Die Umsetzung des 3D-Drucks erfolgt durch das Unternehmen Peri 3D Construction. Im laufenden Jahr sei es bereits das dritte Projekt allein in Deutschland, das das Unternehmen im 3D-Druckverfahren umsetzt. Die Wände im Innenbereich werden zudem automatisch vom Drucker geglättet, um das spätere Verputzen zu vereinfachen.
Der eingesetzte 3D-Druckbeton wird von Heidelberg Materials geliefert. Es handele sich dabei um einen Hightech-Baustoff, der als mineralischer Baustoff zu 100 Prozent recycelbar sei. Darüber hinaus beinhalte dieser 3D-Druckbeton ein Bindemittel mit etwa 55 Prozent CO2-Reduktion gegenüber einem reinen Portlandzement. Aufgrund seiner Pumpbarkeit und seinen Extrusionseigenschaften eigne sich der Baustoff für den 3D-Druck. Gleichzeitig sei die Festigkeitsentwicklung des Materials so eingestellt, dass ein sehr gleichmäßiges Druckbild entstehe. Mit dem 3D-Druckbeton würden Bauteile mit einer hohen Formstabilität geschaffen.
Hintergrund 3D-Druck
- Das Bauprojekt in Lünen wird im Rahmen der Nordrhein-Westfalen-Initiative „Innovation in der Bauwirtschaft“ von der Landesregierung Nordrhein-Westfalen gefördert. Mit dem Haushalt 2020 wurde dieses Förderprogramm erstmalig aufgelegt. Zielsetzung des Programms ist es, im Bereich des Bauwesens Grundsteine für innovative Zukunftstechnologien zu legen und die technologischen und wirtschaftlichen Chancen weiterzuentwickeln. Für 2023 stehen landesweit 4,5 Millionen Euro für möglichst praxisorientierte Forschungsvorhaben, Wissenstransfers, Modellprojekte und innovative Bauverfahren zur Verfügung. Anträge zur Förderung können ganzjährig gestellt werden.
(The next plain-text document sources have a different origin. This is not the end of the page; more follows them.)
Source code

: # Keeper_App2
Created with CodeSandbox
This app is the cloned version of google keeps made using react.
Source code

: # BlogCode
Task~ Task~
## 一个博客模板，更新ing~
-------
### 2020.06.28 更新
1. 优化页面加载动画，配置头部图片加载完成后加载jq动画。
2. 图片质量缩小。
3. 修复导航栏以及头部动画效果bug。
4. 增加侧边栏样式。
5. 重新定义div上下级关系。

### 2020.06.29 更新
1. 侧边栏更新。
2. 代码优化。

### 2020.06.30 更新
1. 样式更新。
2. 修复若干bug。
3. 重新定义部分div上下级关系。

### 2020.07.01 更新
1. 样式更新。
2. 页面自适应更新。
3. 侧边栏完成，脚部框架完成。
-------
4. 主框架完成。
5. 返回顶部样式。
- Ziel des geförderten Projekts in Lünen ist es, praktische Erfahrungen und Erkenntnisse bei der Errichtung eines Gebäudes mit dem 3D-Betondruckverfahren zu sammeln, die als Grundlage für die Planung und wirtschaftliche Betrachtung von Folgeprojekten dienen. Aus diesen Erfahrungen und Erkenntnissen sollen standardisierte Vorgehensweisen zum Beispiel für Genehmigungsverfahren, die Bauvorbereitung und die Bauausführung entwickelt und der Öffentlichkeit zugänglich gemacht werden. Davon können zukünftig Planer, Fachfirmen, Bauherren und viele mehr profitieren.
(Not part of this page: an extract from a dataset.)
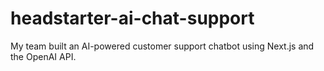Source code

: # headstarter-ai-chat-support
My team built an AI-powered customer support chatbot using Next.js and the OpenAI API.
- Wie funktioniert 3D-Druck beim Bauen? Meistens wird 3D-druckfähiger Mörtel oder Beton auf Zementbasis „gedruckt“. Dieses bedeutet, dass der Baustoff durch eine Düse in Schichten aufgetragen wird. Die Schichtdicken liegen im Zentimeter-Bereich. Der 3D-Drucker ist flexibel und schnell einsetzbar, sodass sich die erforderlichen Ressourcen verringern. Denn es müssen nicht mehr viele verschiedene Bauteile auf der Baustelle zu einem Wandelement zusammengebaut werden. Dieses ergibt eine Zeitersparnis und eine Verschlankung der Bauabläufe. Um die finanziellen und zeitlichen Vorteile zu evaluieren, sind Pilotprojekte notwendig.
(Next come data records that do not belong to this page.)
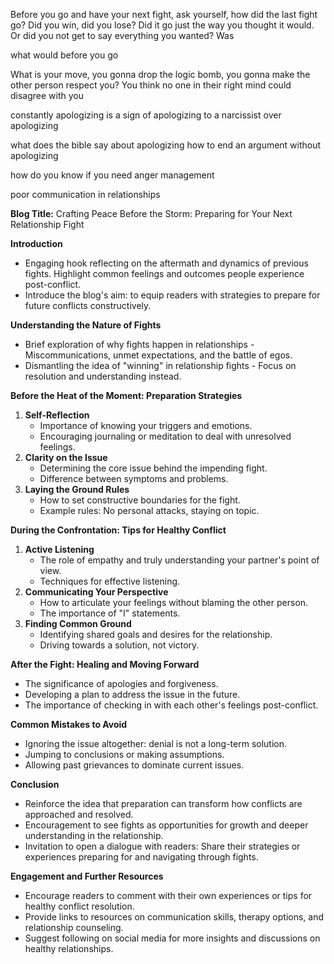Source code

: 


Before you go and have your next fight, ask yourself, how did the last fight go? Did you win, did you lose? Did it go just the way you thought it would. Or did you not get to say everything you wanted? Was 

what would before you go 

What is your move, you gonna drop the logic bomb, you gonna make the other person respect you? You think no one in their right mind could disagree with you


constantly apologizing is a sign of
apologizing to a narcissist
over apologizing

what does the bible say about apologizing
how to end an argument without apologizing

how do you know if you need anger management


poor communication in relationships


**Blog Title:** Crafting Peace Before the Storm: Preparing for Your Next Relationship Fight

**Introduction**
- Engaging hook reflecting on the aftermath and dynamics of previous fights. Highlight common feelings and outcomes people experience post-conflict.
- Introduce the blog's aim: to equip readers with strategies to prepare for future conflicts constructively.

**Understanding the Nature of Fights**
- Brief exploration of why fights happen in relationships - Miscommunications, unmet expectations, and the battle of egos.
- Dismantling the idea of "winning" in relationship fights - Focus on resolution and understanding instead.

**Before the Heat of the Moment: Preparation Strategies**
1. **Self-Reflection**
   - Importance of knowing your triggers and emotions.
   - Encouraging journaling or meditation to deal with unresolved feelings.
2. **Clarity on the Issue**
   - Determining the core issue behind the impending fight.
   - Difference between symptoms and problems.
3. **Laying the Ground Rules**
   - How to set constructive boundaries for the fight.
   - Example rules: No personal attacks, staying on topic.

**During the Confrontation: Tips for Healthy Conflict**
1. **Active Listening**
   - The role of empathy and truly understanding your partner's point of view.
   - Techniques for effective listening.
2. **Communicating Your Perspective**
   - How to articulate your feelings without blaming the other person.
   - The importance of "I" statements.
3. **Finding Common Ground**
   - Identifying shared goals and desires for the relationship.
   - Driving towards a solution, not victory.

**After the Fight: Healing and Moving Forward**
- The significance of apologies and forgiveness.
- Developing a plan to address the issue in the future.
- The importance of checking in with each other's feelings post-conflict.

**Common Mistakes to Avoid**
- Ignoring the issue altogether: denial is not a long-term solution.
- Jumping to conclusions or making assumptions.
- Allowing past grievances to dominate current issues.

**Conclusion**
- Reinforce the idea that preparation can transform how conflicts are approached and resolved.
- Encouragement to see fights as opportunities for growth and deeper understanding in the relationship.
- Invitation to open a dialogue with readers: Share their strategies or experiences preparing for and navigating through fights.

**Engagement and Further Resources**
- Encourage readers to comment with their own experiences or tips for healthy conflict resolution.
- Provide links to resources on communication skills, therapy options, and relationship counseling.
- Suggest following on social media for more insights and discussions on healthy relationships.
Hintergrund Öffentliche Wohnraumförderung
- „Fördern, was Wohnungen schafft“: Dieses Ziel verfolgt die Landesregierung Nordrhein-Westfalen mit der öffentlichen Wohnraumförderung. Für den Zeitraum von 2023 bis 2027 ist die öffentliche Wohnraumförderung durch die Landesregierung Nordrhein-Westfalen mit neun Milliarden Euro ausgestattet worden. Alleine 2023 werden 1,6 Milliarden Euro zur Verfügung stehen, um Menschen mit niedrigem Einkommen Wohnraum zur Verfügung zu stellen.
- Voraussetzung für die Anmietung einer Wohnung bei dem Bauprojekt in Lünen ist ein Wohnberechtigungsschein.